• Record set:
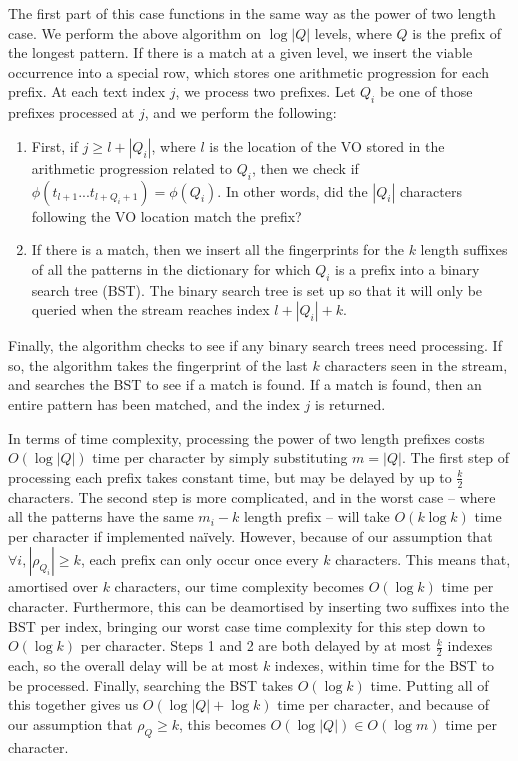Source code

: \documentclass[ %
                    author={Dominic Joseph Moylett},
                    degree={MEng},
                     title={Dictionary Matching with Fingerprints},
                  subtitle={An Empirical Analysis},
                      type={research},
                      year={2015} ]{dissertation}
\begin{document}
The first part of this case functions in the same way as the power of two length case. We perform the above algorithm on $\log|Q|$ levels, where $Q$ is the prefix of the longest pattern. If there is a match at a given level, we insert the viable occurrence into a special row, which stores one arithmetic progression for each prefix. At each text index $j$, we process two prefixes. Let $Q_i$ be one of those prefixes processed at $j$, and we perform the following:

\begin{enumerate}
  \item First, if $j \geq l + |Q_i|$, where $l$ is the location of the VO stored in the arithmetic progression related to $Q_i$, then we check if $\phi(t_{l+1}...t_{l+Q_i+1}) = \phi(Q_i)$. In other words, did the $|Q_i|$ characters following the VO location match the prefix?
  \item If there is a match, then we insert all the fingerprints for the $k$ length suffixes of all the patterns in the dictionary for which $Q_i$ is a prefix into a binary search tree (BST). The binary search tree is set up so that it will only be queried when the stream reaches index $l + |Q_i| + k$.
\end{enumerate}

Finally, the algorithm checks to see if any binary search trees need processing. If so, the algorithm takes the fingerprint of the last $k$ characters seen in the stream, and searches the BST to see if a match is found. If a match is found, then an entire pattern has been matched, and the index $j$ is returned.

In terms of time complexity, processing the power of two length prefixes costs $O(\log|Q|)$ time per character by simply substituting $m = |Q|$. The first step of processing each prefix takes constant time, but may be delayed by up to $\frac{k}{2}$ characters. The second step is more complicated, and in the worst case  --  where all the patterns have the same $m_i - k$ length prefix  --  will take $O(k\log k)$ time per character if implemented na\"{i}vely. However, because of our assumption that $\forall i, |\rho_{Q_i}| \geq k$, each prefix can only occur once every $k$ characters. This means that, amortised over $k$ characters, our time complexity becomes $O(\log k)$ time per character. Furthermore, this can be deamortised by inserting two suffixes into the BST per index, bringing our worst case time complexity for this step down to $O(\log k)$ per character. Steps 1 and 2 are both delayed by at most $\frac{k}{2}$ indexes each, so the overall delay will be at most $k$ indexes, within time for the BST to be processed. Finally, searching the BST takes $O(\log k)$ time. Putting all of this together gives us $O(\log|Q| + \log k)$ time per character, and because of our assumption that $\rho_Q \geq k$, this becomes $O(\log|Q|) \in O(\log m)$ time per character.
\end{document}
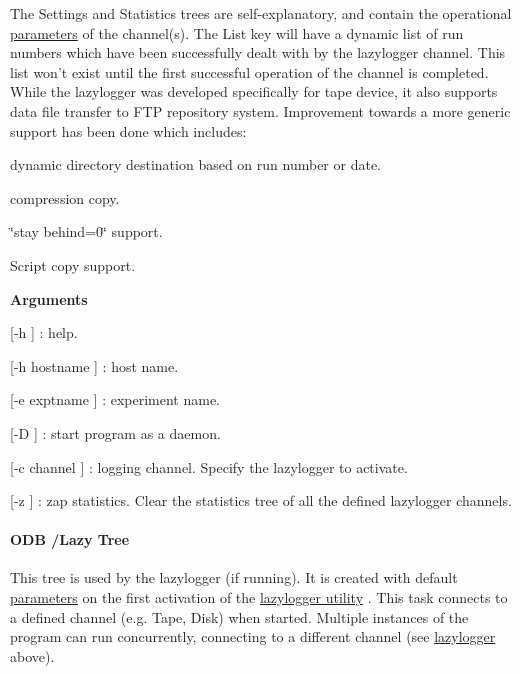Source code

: The Settings and Statistics trees are self-\/explanatory, and contain the operational \hyperlink{structparameters}{parameters} of the channel(s). The List key will have a dynamic list of run numbers which have been successfully dealt with by the lazylogger channel. This list won't exist until the first successful operation of the channel is completed. \label{F_LogUtil_idx_FTP_channel_lazylogger}
\hypertarget{F_LogUtil_idx_FTP_channel_lazylogger}{}
 While the lazylogger was developed specifically for tape device, it also supports data file transfer to FTP repository system. Improvement towards a more generic support has been done which includes:
\begin{DoxyItemize}
\item dynamic directory destination based on run number or date.
\item compression copy.
\item \char`\"{}stay behind=0\char`\"{} support.
\item Script copy support.
\end{DoxyItemize}


\begin{DoxyItemize}
\item {\bfseries  Arguments }
\begin{DoxyItemize}
\item \mbox{[}-\/h \mbox{]} : help.
\item \mbox{[}-\/h hostname \mbox{]} : host name.
\item \mbox{[}-\/e exptname \mbox{]} : experiment name.
\item \mbox{[}-\/D \mbox{]} : start program as a daemon.
\item \mbox{[}-\/c channel \mbox{]} : logging channel. Specify the lazylogger to activate.
\item \mbox{[}-\/z \mbox{]} : zap statistics. Clear the statistics tree of all the defined lazylogger channels.
\end{DoxyItemize}
\end{DoxyItemize}

\par


\par


\label{F_LogUtil_ODB_tree_Lazy}
\hypertarget{F_LogUtil_ODB_tree_Lazy}{}
 \hypertarget{F_LogUtil_F_ODB_Lazy_Tree}{}\paragraph{ODB /Lazy Tree}\label{F_LogUtil_F_ODB_Lazy_Tree}
This tree is used by the lazylogger (if running). It is created with default \hyperlink{structparameters}{parameters} on the first activation of the \hyperlink{F_LogUtil_F_lazylogger_utility}{lazylogger utility} . This task connects to a defined channel (e.g. Tape, Disk) when started. Multiple instances of the program can run concurrently, connecting to a different channel (see \hyperlink{F_LogUtil_F_lazylogger_utility}{lazylogger} above).

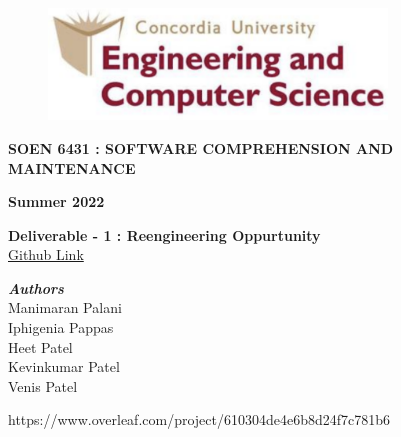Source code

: \documentclass[letterpaper, 11pt]{report}
\begin{document}
\begin{titlepage}
\vspace*{0.7in}
\begin{center}
\begin{figure}[htb]
\begin{center}
\includegraphics[width=9cm]{D1-Reengineering Opportunity/images/univ_logo.png}
\end{center}
\end{figure}
\vspace*{0.3in}
\begin{Large}
\textbf{SOEN 6431 : SOFTWARE COMPREHENSION AND MAINTENANCE} \\
\end{Large}
\vspace*{0.1in}
\begin{Large}
\textbf{Summer 2022} \\
\end{Large}
\vspace*{0.9in}
\begin{Large}
\textbf{Deliverable - 1 : Reengineering Oppurtunity} \\
\href{https://github.com/manimayan/SOEN_6431_Deja_Vu}{Github Link}\\
\end{Large}
\vspace*{0.75in}
\begin{Large}
\textbf{\emph{Authors}} \\
\vspace*{0.2in}
Manimaran Palani\\
Iphigenia Pappas\\
Heet Patel\\
Kevinkumar Patel\\
Venis Patel \\
\end{Large}
\end{center}
\begin{center}
\vspace*{0.9in}
https://www.overleaf.com/project/610304de4e6b8d24f7c781b6\end{center}
\end{titlepage}
\end{document}
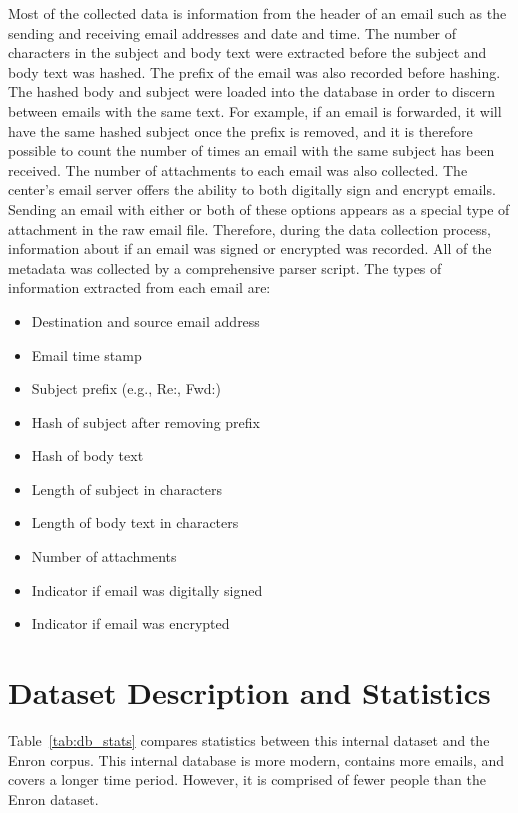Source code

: \documentclass[12pt]{report}
\begin{document}
Most of the collected data is information from the header of an email such as the sending and receiving email addresses and date and time.
The number of characters in the subject and body text were extracted before the subject and body text was hashed.
The prefix of the email was also recorded before hashing.
The hashed body and subject were loaded into the database in order to discern between emails with the same text.
For example, if an email is forwarded, it will have the same hashed subject once the prefix is removed, and it is therefore possible to count the number of times an email with the same subject has been received.
The number of attachments to each email was also collected.
The center's email server offers the ability to both digitally sign and encrypt emails.
Sending an email with either or both of these options appears as a special type of attachment in the raw email file.
Therefore, during the data collection process, information about if an email was signed or encrypted was recorded.  All of the metadata was collected by a comprehensive parser script.  The types of information extracted from each email are:
\begin{itemize}
	\setlength\itemsep{-0.75em}
	  
	\item Destination and source email address    
	\item Email time stamp                        
	\item Subject prefix (e.g., Re:, Fwd:)        
	\item Hash of subject after removing prefix   
	\item Hash of body text                       
	\item Length of subject in characters         
	\item Length of body text in characters       
	\item Number of attachments                   
	\item Indicator if email was digitally signed 
	\item Indicator if email was encrypted        

\end{itemize}



\section{Dataset Description and Statistics}
Table~\ref{tab:db_stats} compares statistics between this internal dataset and the Enron corpus.
This internal database is more modern, contains more emails, and covers a longer time period.
However, it is comprised of fewer people than the Enron dataset.
\end{document}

• The task:
The records above should be repeated exactly, with every picture omitted.

• Result of this task:
Source code

: \documentclass[ %
                    author={Dominic Joseph Moylett},
                    degree={MEng},
                     title={Dictionary Matching with Fingerprints},
                  subtitle={An Empirical Analysis},
                      type={research},
                      year={2015} ]{dissertation}
\begin{document}
The first part of this case functions in the same way as the power of two length case. We perform the above algorithm on $\log|Q|$ levels, where $Q$ is the prefix of the longest pattern. If there is a match at a given level, we insert the viable occurrence into a special row, which stores one arithmetic progression for each prefix. At each text index $j$, we process two prefixes. Let $Q_i$ be one of those prefixes processed at $j$, and we perform the following:

\begin{enumerate}
  \item First, if $j \geq l + |Q_i|$, where $l$ is the location of the VO stored in the arithmetic progression related to $Q_i$, then we check if $\phi(t_{l+1}...t_{l+Q_i+1}) = \phi(Q_i)$. In other words, did the $|Q_i|$ characters following the VO location match the prefix?
  \item If there is a match, then we insert all the fingerprints for the $k$ length suffixes of all the patterns in the dictionary for which $Q_i$ is a prefix into a binary search tree (BST). The binary search tree is set up so that it will only be queried when the stream reaches index $l + |Q_i| + k$.
\end{enumerate}

Finally, the algorithm checks to see if any binary search trees need processing. If so, the algorithm takes the fingerprint of the last $k$ characters seen in the stream, and searches the BST to see if a match is found. If a match is found, then an entire pattern has been matched, and the index $j$ is returned.

In terms of time complexity, processing the power of two length prefixes costs $O(\log|Q|)$ time per character by simply substituting $m = |Q|$. The first step of processing each prefix takes constant time, but may be delayed by up to $\frac{k}{2}$ characters. The second step is more complicated, and in the worst case  --  where all the patterns have the same $m_i - k$ length prefix  --  will take $O(k\log k)$ time per character if implemented na\"{i}vely. However, because of our assumption that $\forall i, |\rho_{Q_i}| \geq k$, each prefix can only occur once every $k$ characters. This means that, amortised over $k$ characters, our time complexity becomes $O(\log k)$ time per character. Furthermore, this can be deamortised by inserting two suffixes into the BST per index, bringing our worst case time complexity for this step down to $O(\log k)$ per character. Steps 1 and 2 are both delayed by at most $\frac{k}{2}$ indexes each, so the overall delay will be at most $k$ indexes, within time for the BST to be processed. Finally, searching the BST takes $O(\log k)$ time. Putting all of this together gives us $O(\log|Q| + \log k)$ time per character, and because of our assumption that $\rho_Q \geq k$, this becomes $O(\log|Q|) \in O(\log m)$ time per character.
\end{document}
Source code

: The Settings and Statistics trees are self-\/explanatory, and contain the operational \hyperlink{structparameters}{parameters} of the channel(s). The List key will have a dynamic list of run numbers which have been successfully dealt with by the lazylogger channel. This list won't exist until the first successful operation of the channel is completed. \label{F_LogUtil_idx_FTP_channel_lazylogger}
\hypertarget{F_LogUtil_idx_FTP_channel_lazylogger}{}
 While the lazylogger was developed specifically for tape device, it also supports data file transfer to FTP repository system. Improvement towards a more generic support has been done which includes:
\begin{DoxyItemize}
\item dynamic directory destination based on run number or date.
\item compression copy.
\item \char`\"{}stay behind=0\char`\"{} support.
\item Script copy support.
\end{DoxyItemize}


\begin{DoxyItemize}
\item {\bfseries  Arguments }
\begin{DoxyItemize}
\item \mbox{[}-\/h \mbox{]} : help.
\item \mbox{[}-\/h hostname \mbox{]} : host name.
\item \mbox{[}-\/e exptname \mbox{]} : experiment name.
\item \mbox{[}-\/D \mbox{]} : start program as a daemon.
\item \mbox{[}-\/c channel \mbox{]} : logging channel. Specify the lazylogger to activate.
\item \mbox{[}-\/z \mbox{]} : zap statistics. Clear the statistics tree of all the defined lazylogger channels.
\end{DoxyItemize}
\end{DoxyItemize}

\par


\par


\label{F_LogUtil_ODB_tree_Lazy}
\hypertarget{F_LogUtil_ODB_tree_Lazy}{}
 \hypertarget{F_LogUtil_F_ODB_Lazy_Tree}{}\paragraph{ODB /Lazy Tree}\label{F_LogUtil_F_ODB_Lazy_Tree}
This tree is used by the lazylogger (if running). It is created with default \hyperlink{structparameters}{parameters} on the first activation of the \hyperlink{F_LogUtil_F_lazylogger_utility}{lazylogger utility} . This task connects to a defined channel (e.g. Tape, Disk) when started. Multiple instances of the program can run concurrently, connecting to a different channel (see \hyperlink{F_LogUtil_F_lazylogger_utility}{lazylogger} above).

Source code

: \documentclass[letterpaper, 11pt]{report}
\begin{document}
\begin{titlepage}
\vspace*{0.7in}
\begin{center}
\begin{figure}[htb]
\begin{center}
\includegraphics[width=9cm]{D1-Reengineering Opportunity/images/univ_logo.png}
\end{center}
\end{figure}
\vspace*{0.3in}
\begin{Large}
\textbf{SOEN 6431 : SOFTWARE COMPREHENSION AND MAINTENANCE} \\
\end{Large}
\vspace*{0.1in}
\begin{Large}
\textbf{Summer 2022} \\
\end{Large}
\vspace*{0.9in}
\begin{Large}
\textbf{Deliverable - 1 : Reengineering Oppurtunity} \\
\href{https://github.com/manimayan/SOEN_6431_Deja_Vu}{Github Link}\\
\end{Large}
\vspace*{0.75in}
\begin{Large}
\textbf{\emph{Authors}} \\
\vspace*{0.2in}
Manimaran Palani\\
Iphigenia Pappas\\
Heet Patel\\
Kevinkumar Patel\\
Venis Patel \\
\end{Large}
\end{center}
\begin{center}
\vspace*{0.9in}
https://www.overleaf.com/project/610304de4e6b8d24f7c781b6\end{center}
\end{titlepage}
\end{document}
Source code

: \documentclass[12pt]{report}
\begin{document}
Most of the collected data is information from the header of an email such as the sending and receiving email addresses and date and time.
The number of characters in the subject and body text were extracted before the subject and body text was hashed.
The prefix of the email was also recorded before hashing.
The hashed body and subject were loaded into the database in order to discern between emails with the same text.
For example, if an email is forwarded, it will have the same hashed subject once the prefix is removed, and it is therefore possible to count the number of times an email with the same subject has been received.
The number of attachments to each email was also collected.
The center's email server offers the ability to both digitally sign and encrypt emails.
Sending an email with either or both of these options appears as a special type of attachment in the raw email file.
Therefore, during the data collection process, information about if an email was signed or encrypted was recorded.  All of the metadata was collected by a comprehensive parser script.  The types of information extracted from each email are:
\begin{itemize}
	\setlength\itemsep{-0.75em}
	  
	\item Destination and source email address    
	\item Email time stamp                        
	\item Subject prefix (e.g., Re:, Fwd:)        
	\item Hash of subject after removing prefix   
	\item Hash of body text                       
	\item Length of subject in characters         
	\item Length of body text in characters       
	\item Number of attachments                   
	\item Indicator if email was digitally signed 
	\item Indicator if email was encrypted        

\end{itemize}



\section{Dataset Description and Statistics}
Table~\ref{tab:db_stats} compares statistics between this internal dataset and the Enron corpus.
This internal database is more modern, contains more emails, and covers a longer time period.
However, it is comprised of fewer people than the Enron dataset.
\end{document}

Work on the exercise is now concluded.